Жена и вправду была, только не архитектор, а актриса Надежда Серая, но Богатырев предпочитал жить с ней раздельно и встречаться, что знакомые объясняли просто: творческому человеку необходимо уединение. А работу любил настолько, что как-то удивился жалобам своего верного друга, актрисы Ии Саввиной, которой в тот день не хотелось репетировать: он-то всегда настроен на искусство.
И в искусстве оказываются все его ответы. В виде вопросов.
…Не важно, когда он нарисовал тот автопортрет, потому что на самом деле таких автопортретов не бывает: это голова младенца месяцев двух от роду.
Детство у Юры Богатырева, долгожданного сына, младшего ребенка в семье, было укутано, как свивальником, в любовь и тепло, если бы не одно событие: родители отдали его в Нахимовское училище. Естественный вроде бы шаг: отец — офицер, капитан корабля, и разве море — не мечта многих ребят? Но мальчику исполнилось только десять лет, уехав из подмосковного Красногорска в Ленинград, он впервые оказался так далеко от папы с мамой, он был раним и нежен, впечатлителен и еще недавно играл с девочками в куклы. А тут — казарменная жизнь…

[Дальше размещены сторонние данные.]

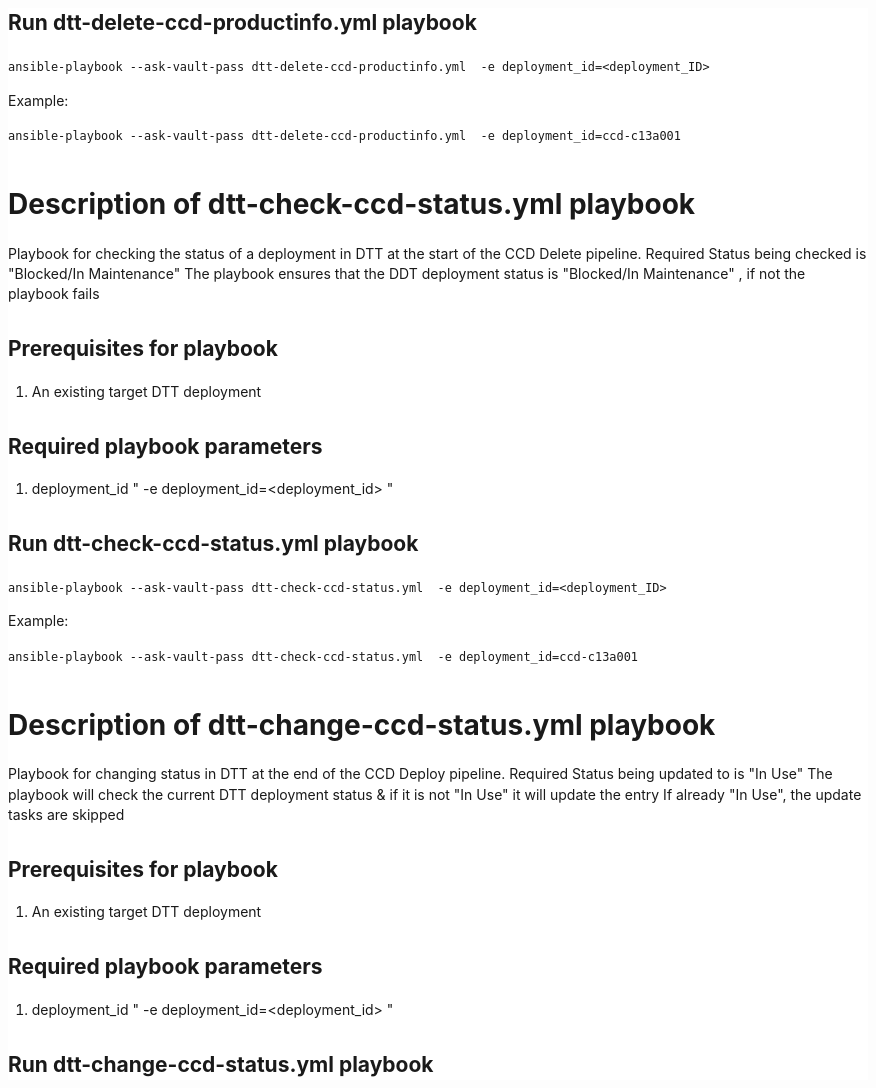 ## Run dtt-delete-ccd-productinfo.yml playbook

    ansible-playbook --ask-vault-pass dtt-delete-ccd-productinfo.yml  -e deployment_id=<deployment_ID>

Example:

    ansible-playbook --ask-vault-pass dtt-delete-ccd-productinfo.yml  -e deployment_id=ccd-c13a001

# Description of dtt-check-ccd-status.yml playbook
Playbook for checking the status of a deployment in DTT at the start of the CCD Delete pipeline.
Required Status being checked is "Blocked/In Maintenance"
The playbook ensures that the DDT deployment status is "Blocked/In Maintenance" , if not the playbook fails

## Prerequisites for playbook

1. An existing target DTT deployment

## Required playbook parameters

1. deployment_id
     " -e deployment_id=<deployment_id> "

## Run dtt-check-ccd-status.yml playbook

    ansible-playbook --ask-vault-pass dtt-check-ccd-status.yml  -e deployment_id=<deployment_ID>

Example:

    ansible-playbook --ask-vault-pass dtt-check-ccd-status.yml  -e deployment_id=ccd-c13a001

# Description of dtt-change-ccd-status.yml playbook
Playbook for changing status in DTT at the end of the CCD Deploy pipeline.
Required Status being updated to is "In Use"
The playbook will check the current DTT deployment status & if it is not "In Use" it will update the entry
If already "In Use", the update tasks are skipped

## Prerequisites for playbook

1. An existing target DTT deployment

## Required playbook parameters

1. deployment_id
     " -e deployment_id=<deployment_id> "

## Run dtt-change-ccd-status.yml playbook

Юра вскоре испытал на себе обычную жестокость детского стайного существования: побоявшись сказать воспитателям, что у него украли теплую одежду — за ябедничество, известно, бьют или объявляют бойкот, — остался со своей бедой один на один и от переживаний даже заболел. В один прекрасный день он с «каторги» удрал, неожиданно появившись на пороге дома и больше в училище не вернувшись, но, видимо, он навсегда «застрял» на тех детских впечатлениях, на ощущении собственной беззащитности.
«Большим ребенком» называли Богатырева за открытость, доверчивость и легкость на слезы. Но все-таки за двумя поставленными здесь в кавычки словами — ребячество, дуракаваляние, ничего страшного, заживет, как сбитая коленка. А на том автопортрете — голая душа, и оттого немного не по себе.
Человек воспринимает себя ребенком в минуты, когда чувствует, как он хрупок, как его может не быть. Тогда он для себя — младенец, который ближе к Богу, чем к людям. Богатырев с детства страдал болезнью сердца, в последние годы еще и давление скакало, а гипертония — это часто следствие того, что все нервы наружу. Поэтому ему было отчего остро себя жалеть, но не эгоистически, а как частичку жизни, которую любил еще больше.
И вот она, жизнь, на его рисунках, невозможная красавица, рассыпающаяся цветами и звездами, взвивающаяся синим парусом неба, смотрящая на нас огромными глазами его друзей. «Я люблю тебя, жизнь, и надеюсь, что это взаимно», как пел Марк Бернес.
Хотя такая острота чувства может быть только там, где взаимности нет.